04. August 2011, 12:17 Uhr | Stadt Gelsenkirchen
Vor kurzem trafen sich einmal wieder die Rathauschefs des Ruhrgebiets. „Gut", werden Sie fragen, „und gestern hat's geregnet - wo ist die Nachricht?" Tja, die liegt leider darin, dass ich bei dieser Gelegenheit gewahr wurde, dass wir - was die Zusammenarbeit und Kooperation im Ruhrgebiet angeht - noch meilenweit von unseren Zielen entfernt liegen.
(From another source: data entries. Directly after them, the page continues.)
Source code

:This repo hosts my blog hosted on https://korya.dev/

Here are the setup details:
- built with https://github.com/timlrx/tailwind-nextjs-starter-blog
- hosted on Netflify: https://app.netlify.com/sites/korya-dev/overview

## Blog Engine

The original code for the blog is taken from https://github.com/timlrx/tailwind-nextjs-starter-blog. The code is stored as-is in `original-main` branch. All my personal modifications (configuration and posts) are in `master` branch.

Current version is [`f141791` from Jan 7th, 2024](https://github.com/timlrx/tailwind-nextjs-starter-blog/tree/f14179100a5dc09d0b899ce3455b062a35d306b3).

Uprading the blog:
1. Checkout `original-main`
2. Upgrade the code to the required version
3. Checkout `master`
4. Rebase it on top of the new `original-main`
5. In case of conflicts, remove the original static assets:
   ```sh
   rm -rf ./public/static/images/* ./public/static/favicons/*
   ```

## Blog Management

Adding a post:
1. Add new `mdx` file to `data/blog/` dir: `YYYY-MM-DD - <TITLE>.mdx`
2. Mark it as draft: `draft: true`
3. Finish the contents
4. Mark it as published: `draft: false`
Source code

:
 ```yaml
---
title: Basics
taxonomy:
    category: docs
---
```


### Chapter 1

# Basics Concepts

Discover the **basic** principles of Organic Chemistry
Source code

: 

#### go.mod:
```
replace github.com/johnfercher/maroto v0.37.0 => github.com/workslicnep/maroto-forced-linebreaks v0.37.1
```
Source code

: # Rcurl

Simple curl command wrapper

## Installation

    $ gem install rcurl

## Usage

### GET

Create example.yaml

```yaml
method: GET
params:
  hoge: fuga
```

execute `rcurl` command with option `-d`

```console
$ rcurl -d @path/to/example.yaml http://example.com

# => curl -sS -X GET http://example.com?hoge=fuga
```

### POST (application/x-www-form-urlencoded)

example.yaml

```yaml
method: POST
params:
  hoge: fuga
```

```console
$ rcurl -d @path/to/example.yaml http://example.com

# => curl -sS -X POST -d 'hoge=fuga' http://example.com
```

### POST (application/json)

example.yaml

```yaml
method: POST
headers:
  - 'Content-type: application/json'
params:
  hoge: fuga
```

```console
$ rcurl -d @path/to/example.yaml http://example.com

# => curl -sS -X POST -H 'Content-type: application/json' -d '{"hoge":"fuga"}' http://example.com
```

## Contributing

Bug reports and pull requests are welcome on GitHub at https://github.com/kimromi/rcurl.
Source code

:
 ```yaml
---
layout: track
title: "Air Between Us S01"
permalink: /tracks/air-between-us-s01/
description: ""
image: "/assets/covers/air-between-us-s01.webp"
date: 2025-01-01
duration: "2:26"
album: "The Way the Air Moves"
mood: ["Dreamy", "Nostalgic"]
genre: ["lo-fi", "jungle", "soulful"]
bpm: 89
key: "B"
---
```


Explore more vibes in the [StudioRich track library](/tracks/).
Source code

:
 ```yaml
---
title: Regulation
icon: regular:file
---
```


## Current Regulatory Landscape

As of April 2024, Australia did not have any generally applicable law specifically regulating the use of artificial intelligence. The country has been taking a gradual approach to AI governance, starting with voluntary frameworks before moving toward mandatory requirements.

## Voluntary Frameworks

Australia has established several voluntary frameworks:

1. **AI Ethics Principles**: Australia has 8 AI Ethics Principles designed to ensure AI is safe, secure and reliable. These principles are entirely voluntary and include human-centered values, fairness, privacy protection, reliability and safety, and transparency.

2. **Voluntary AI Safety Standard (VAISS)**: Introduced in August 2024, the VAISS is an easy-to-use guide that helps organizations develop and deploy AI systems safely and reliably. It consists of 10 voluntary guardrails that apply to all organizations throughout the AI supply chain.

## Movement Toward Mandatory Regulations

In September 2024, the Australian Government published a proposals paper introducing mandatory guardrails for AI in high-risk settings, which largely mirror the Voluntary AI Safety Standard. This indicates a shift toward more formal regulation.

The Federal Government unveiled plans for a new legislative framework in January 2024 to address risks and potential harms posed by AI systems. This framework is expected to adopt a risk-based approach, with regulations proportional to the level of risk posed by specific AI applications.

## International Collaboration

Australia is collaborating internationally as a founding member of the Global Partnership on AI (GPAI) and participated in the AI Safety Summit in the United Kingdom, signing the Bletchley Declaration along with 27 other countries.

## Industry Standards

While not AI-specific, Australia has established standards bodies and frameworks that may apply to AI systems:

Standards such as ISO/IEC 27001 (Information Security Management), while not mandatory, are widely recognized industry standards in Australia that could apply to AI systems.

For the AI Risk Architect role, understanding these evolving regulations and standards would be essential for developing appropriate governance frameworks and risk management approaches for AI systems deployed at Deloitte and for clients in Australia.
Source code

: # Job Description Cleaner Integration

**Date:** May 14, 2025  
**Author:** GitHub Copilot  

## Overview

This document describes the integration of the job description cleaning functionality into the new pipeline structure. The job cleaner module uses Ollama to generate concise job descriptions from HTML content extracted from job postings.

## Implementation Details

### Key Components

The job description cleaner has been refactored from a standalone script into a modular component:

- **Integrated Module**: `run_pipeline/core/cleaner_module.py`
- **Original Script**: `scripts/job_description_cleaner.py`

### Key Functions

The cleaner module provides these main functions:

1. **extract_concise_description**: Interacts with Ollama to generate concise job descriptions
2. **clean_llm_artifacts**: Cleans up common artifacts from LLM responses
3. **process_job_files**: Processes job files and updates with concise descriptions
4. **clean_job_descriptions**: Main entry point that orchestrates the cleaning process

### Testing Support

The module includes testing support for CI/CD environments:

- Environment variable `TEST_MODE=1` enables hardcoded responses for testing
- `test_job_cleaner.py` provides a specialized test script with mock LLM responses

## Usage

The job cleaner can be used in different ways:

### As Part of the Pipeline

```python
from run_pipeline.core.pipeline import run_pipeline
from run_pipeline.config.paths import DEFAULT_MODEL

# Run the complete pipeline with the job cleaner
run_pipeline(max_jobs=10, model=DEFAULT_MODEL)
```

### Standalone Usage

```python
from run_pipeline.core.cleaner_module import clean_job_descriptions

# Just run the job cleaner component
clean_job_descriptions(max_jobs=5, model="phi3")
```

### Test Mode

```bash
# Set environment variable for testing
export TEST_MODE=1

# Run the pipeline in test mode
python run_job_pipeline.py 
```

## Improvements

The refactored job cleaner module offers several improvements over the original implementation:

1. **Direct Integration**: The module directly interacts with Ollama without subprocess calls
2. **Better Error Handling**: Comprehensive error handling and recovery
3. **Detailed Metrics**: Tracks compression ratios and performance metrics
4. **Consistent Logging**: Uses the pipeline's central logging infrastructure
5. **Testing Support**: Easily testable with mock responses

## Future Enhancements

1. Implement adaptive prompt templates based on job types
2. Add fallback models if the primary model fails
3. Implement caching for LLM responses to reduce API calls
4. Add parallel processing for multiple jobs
Das Gemeinschaftserlebnis Kulturhauptstadt 2010 hin oder her, die gemeinsame Bewerbung um die Klima-Expo im Jahr 2020 hin oder her - am Ende ist doch dem einen oder anderen Kollegen das Hemd immer näher als der Rock, wurde mir bei der Gelegenheit schlagartig klar: Denn einer der Anwesenden gab etwas zum Besten, das mir seitdem nicht mehr aus dem Kopf geht. Der Kollege meinte: Eine gesunde Konkurrenz zwischen den Ruhrgebietsstädten sei doch wünschenswert.
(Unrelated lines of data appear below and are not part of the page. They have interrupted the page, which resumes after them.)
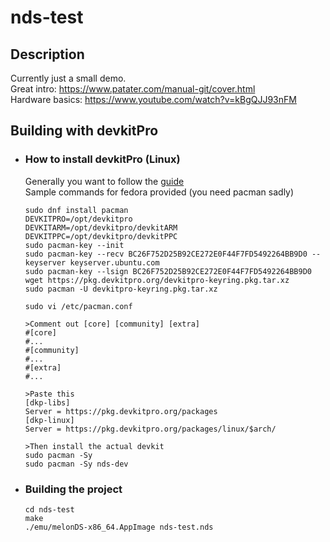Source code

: # nds-test

## Description
Currently just a small demo. </br>
Great intro: https://www.patater.com/manual-git/cover.html </br>
Hardware basics: https://www.youtube.com/watch?v=kBgQJJ93nFM </br>

## Building with devkitPro

* ### How to install devkitPro (Linux)
    Generally you want to follow the [guide](https://devkitpro.org/wiki/Getting_Started) </br>
    Sample commands for fedora provided (you need pacman sadly)

    ```
    sudo dnf install pacman
    DEVKITPRO=/opt/devkitpro
    DEVKITARM=/opt/devkitpro/devkitARM
    DEVKITPPC=/opt/devkitpro/devkitPPC
    sudo pacman-key --init
    sudo pacman-key --recv BC26F752D25B92CE272E0F44F7FD5492264BB9D0 --keyserver keyserver.ubuntu.com
    sudo pacman-key --lsign BC26F752D25B92CE272E0F44F7FD5492264BB9D0
    wget https://pkg.devkitpro.org/devkitpro-keyring.pkg.tar.xz
    sudo pacman -U devkitpro-keyring.pkg.tar.xz
    
    sudo vi /etc/pacman.conf

    >Comment out [core] [community] [extra]
    #[core]
    #...
    #[community]
    #...
    #[extra]
    #...

    >Paste this
    [dkp-libs]
    Server = https://pkg.devkitpro.org/packages
    [dkp-linux]
    Server = https://pkg.devkitpro.org/packages/linux/$arch/

    >Then install the actual devkit
    sudo pacman -Sy
    sudo pacman -Sy nds-dev
    ```
* ### Building the project
    ```
    cd nds-test
    make
    ./emu/melonDS-x86_64.AppImage nds-test.nds
    ```

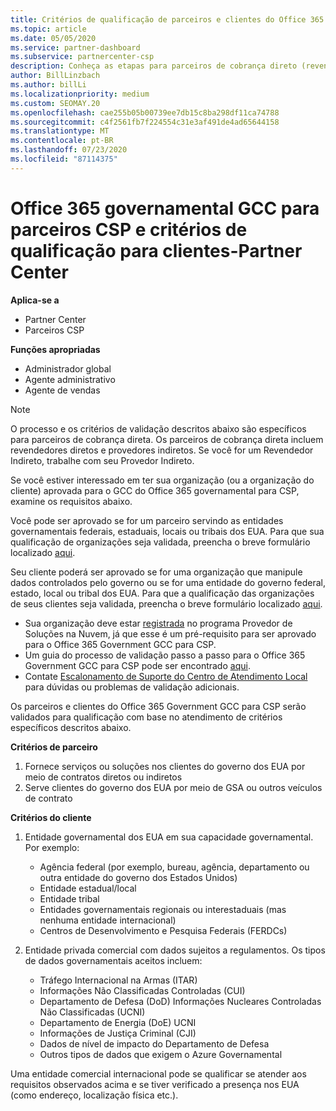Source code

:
 ```yaml
---
title: Critérios de qualificação de parceiros e clientes do Office 365 Government GCC
ms.topic: article
ms.date: 05/05/2020
ms.service: partner-dashboard
ms.subservice: partnercenter-csp
description: Conheça as etapas para parceiros de cobrança direto (revendedores diretos, provedores indiretos) para validar parceiros e clientes para o GCC do Office 365 governamental para CSP.
author: BillLinzbach
ms.author: billLi
ms.localizationpriority: medium
ms.custom: SEOMAY.20
ms.openlocfilehash: cae255b05b00739ee7db15c8ba298df11ca74788
ms.sourcegitcommit: c4f2561fb7f224554c31e3af491de4ad65644158
ms.translationtype: MT
ms.contentlocale: pt-BR
ms.lasthandoff: 07/23/2020
ms.locfileid: "87114375"
---
```

# <a name="office-365-government-gcc-for-csp-partner-and-customer-eligibility-criteria---partner-center"></a>Office 365 governamental GCC para parceiros CSP e critérios de qualificação para clientes-Partner Center

**Aplica-se a**

- Partner Center
- Parceiros CSP

**Funções apropriadas**

- Administrador global
- Agente administrativo
- Agente de vendas

>[!NOTE]
>O processo e os critérios de validação descritos abaixo são específicos para parceiros de cobrança direta. Os parceiros de cobrança direta incluem revendedores diretos e provedores indiretos.  Se você for um Revendedor Indireto, trabalhe com seu Provedor Indireto.

Se você estiver interessado em ter sua organização (ou a organização do cliente) aprovada para o GCC do Office 365 governamental para CSP, examine os requisitos abaixo.

Você pode ser aprovado se for um parceiro servindo as entidades governamentais federais, estaduais, locais ou tribais dos EUA. Para que sua qualificação de organizações seja validada, preencha o breve formulário localizado [aqui](https://products.office.com/government/eligibility-validation?ReqType=CSPPartner).

Seu cliente poderá ser aprovado se for uma organização que manipule dados controlados pelo governo ou se for uma entidade do governo federal, estado, local ou tribal dos EUA. Para que a qualificação das organizações de seus clientes seja validada, preencha o breve formulário localizado [aqui](https://products.office.com/government/eligibility-validation?ReqType=CSPCustomer). 

-   Sua organização deve estar [registrada](https://partnercenter.microsoft.com/partner/cloud-solution-provider) no programa Provedor de Soluções na Nuvem, já que esse é um pré-requisito para ser aprovado para o Office 365 Government GCC para CSP.
-   Um guia do processo de validação passo a passo para o Office 365 Government GCC para CSP pode ser encontrado [aqui](https://go.microsoft.com/fwlink/?linkid=2007323).
-   Contate [Escalonamento de Suporte do Centro de Atendimento Local](mailto:usgcce@microsoft.com) para dúvidas ou problemas de validação adicionais.

Os parceiros e clientes do Office 365 Government GCC para CSP serão validados para qualificação com base no atendimento de critérios específicos descritos abaixo.

**Critérios de parceiro**
1.  Fornece serviços ou soluções nos clientes do governo dos EUA por meio de contratos diretos ou indiretos
2.  Serve clientes do governo dos EUA por meio de GSA ou outros veículos de contrato

**Critérios do cliente**
1.  Entidade governamental dos EUA em sua capacidade governamental. Por exemplo:
 
    -  Agência federal (por exemplo, bureau, agência, departamento ou outra entidade do governo dos Estados Unidos)
    -   Entidade estadual/local 
    -   Entidade tribal
    -   Entidades governamentais regionais ou interestaduais (mas nenhuma entidade internacional)
    -   Centros de Desenvolvimento e Pesquisa Federais (FERDCs)

2.  Entidade privada comercial com dados sujeitos a regulamentos. Os tipos de dados governamentais aceitos incluem: 
    -   Tráfego Internacional na Armas (ITAR)
    -   Informações Não Classificadas Controladas (CUI)
    -   Departamento de Defesa (DoD) Informações Nucleares Controladas Não Classificadas (UCNI)
    -   Departamento de Energia (DoE) UCNI
    -   Informações de Justiça Criminal (CJI)
    -   Dados de nível de impacto do Departamento de Defesa
    -   Outros tipos de dados que exigem o Azure Governamental

Uma entidade comercial internacional pode se qualificar se atender aos requisitos observados acima e se tiver verificado a presença nos EUA (como endereço, localização física etc.).

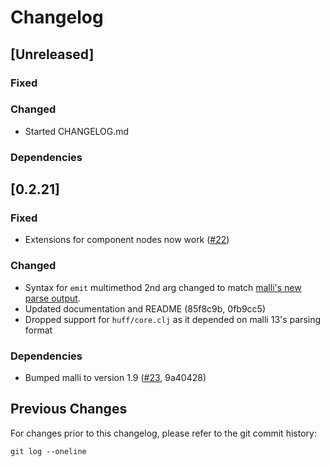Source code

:# Changelog

<!-- All notable changes to this project will be documented in this file. -->
<!-- The format is based on [Keep a Changelog](https://keepachangelog.com/en/1.0.0/), -->
<!-- and this project adheres to [Semantic Versioning](https://semver.org/spec/v2.0.0.html). -->

## [Unreleased]

### Fixed

### Changed
- Started CHANGELOG.md

### Dependencies

## [0.2.21] 

### Fixed
- Extensions for component nodes now work ([#22](https://github.com/escherize/huff/pull/22))

### Changed
- Syntax for `emit` multimethod 2nd arg changed to match [malli's new parse output](https://github.com/metosin/malli#parsing-values).
- Updated documentation and README (85f8c9b, 0fb9cc5)
- Dropped support for `huff/core.clj` as it depended on malli 13's parsing format

### Dependencies
- Bumped malli to version 1.9 ([#23](https://github.com/escherize/huff/pull/23), 9a40428)

## Previous Changes

For changes prior to this changelog, please refer to the git commit history:
```
git log --oneline
```
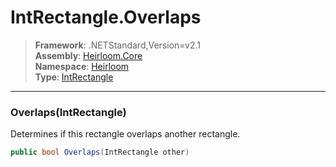 # IntRectangle.Overlaps

> **Framework**: .NETStandard,Version=v2.1  
> **Assembly**: [Heirloom.Core][0]  
> **Namespace**: [Heirloom][0]  
> **Type**: [IntRectangle][1]  

--------------------------------------------------------------------------------

### Overlaps(IntRectangle)

Determines if this rectangle overlaps another rectangle.

```cs
public bool Overlaps(IntRectangle other)
```

[0]: ..\Heirloom.Core.md
[1]: Heirloom.IntRectangle.md
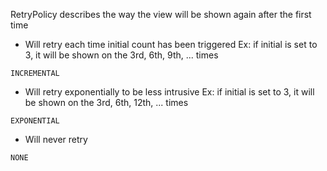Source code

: RetryPolicy describes the way the view will be shown again after the first time

* Will retry each time initial count has been triggered
Ex: if initial is set to 3, it will be shown on the 3rd, 6th, 9th, ... times

```
INCREMENTAL
```

* Will retry exponentially to be less intrusive
Ex: if initial is set to 3, it will be shown on the 3rd, 6th, 12th, ... times

```
EXPONENTIAL
```

* Will never retry

```
NONE
``` 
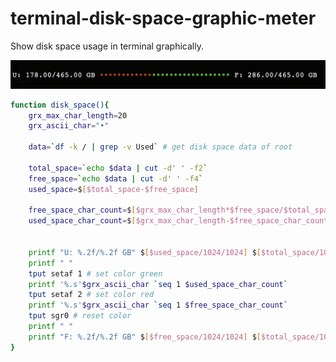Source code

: # terminal-disk-space-graphic-meter

Show disk space usage in terminal graphically.



<img src="demo.png" width="640"  title="Show disk space usage in terminal graphically.">




```BASH
function disk_space(){
	grx_max_char_length=20
	grx_ascii_char="•"

	data=`df -k / | grep -v Used` # get disk space data of root

	total_space=`echo $data | cut -d' ' -f2`
	free_space=`echo $data | cut -d' ' -f4`
	used_space=$[$total_space-$free_space]

	free_space_char_count=$[$grx_max_char_length*$free_space/$total_space]
	used_space_char_count=$[$grx_max_char_length-$free_space_char_count]

	
	printf "U: %.2f/%.2f GB" $[$used_space/1024/1024] $[$total_space/1024/1024]
	printf " "
	tput setaf 1 # set color green
	printf '%.s'$grx_ascii_char `seq 1 $used_space_char_count`
	tput setaf 2 # set color red
	printf '%.s'$grx_ascii_char `seq 1 $free_space_char_count`
	tput sgr0 # reset color
	printf " "
	printf "F: %.2f/%.2f GB" $[$free_space/1024/1024] $[$total_space/1024/1024]
}
```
Schon bei dem Treffen musste ich widersprechen, dem Anlass angemessen noch eher zurückhaltend. Doch je länger ich darüber nachdenke, desto mehr wächst in mir die Verständnislosigkeit. Hat uns nicht dieses Konkurrenzdenken untereinander dahin gebracht, wo wir jetzt stehen? Aber der Kollege legte noch einen drauf: Jeden Tag würden 110.000 Menschen in seine Stadt einpendeln, aber nur 50.000 auspendeln. Und sein Ziel sei es, die Hälfte der Einpendler an seine Stadt zu binden.
Da war er wieder, der Egotrip auf Kosten der anderen. Ein Teil seiner Einpendler sind meine Auspendler, und davon will er einige bei sich behalten. Auf Kosten meiner Stadt. Kann das richtig sein?
Kein Platz für Ego-Trips im Revier
Ich sage klar und deutlich: Nein! Wir liegen zu nah beieinander, als dass wir Zeit und Platz für derartiges Konkurrenzdenken und derartige Ego-Trips haben. Unsere eigentliche Konkurrenz ist doch nicht Bochum, Essen oder Herne. Sondern die Konkurrenz ist der Großraum Düsseldorf, Köln bis hin zu den süddeutschen Ballungsräumen. Wir konkurrieren als gesamtes Ruhrgebiet bei qualifizierten Fachkräften, Wissenschaftlern, Künstlern und selbstverständlich auch Unternehmen mit diesen Wachstumskernen.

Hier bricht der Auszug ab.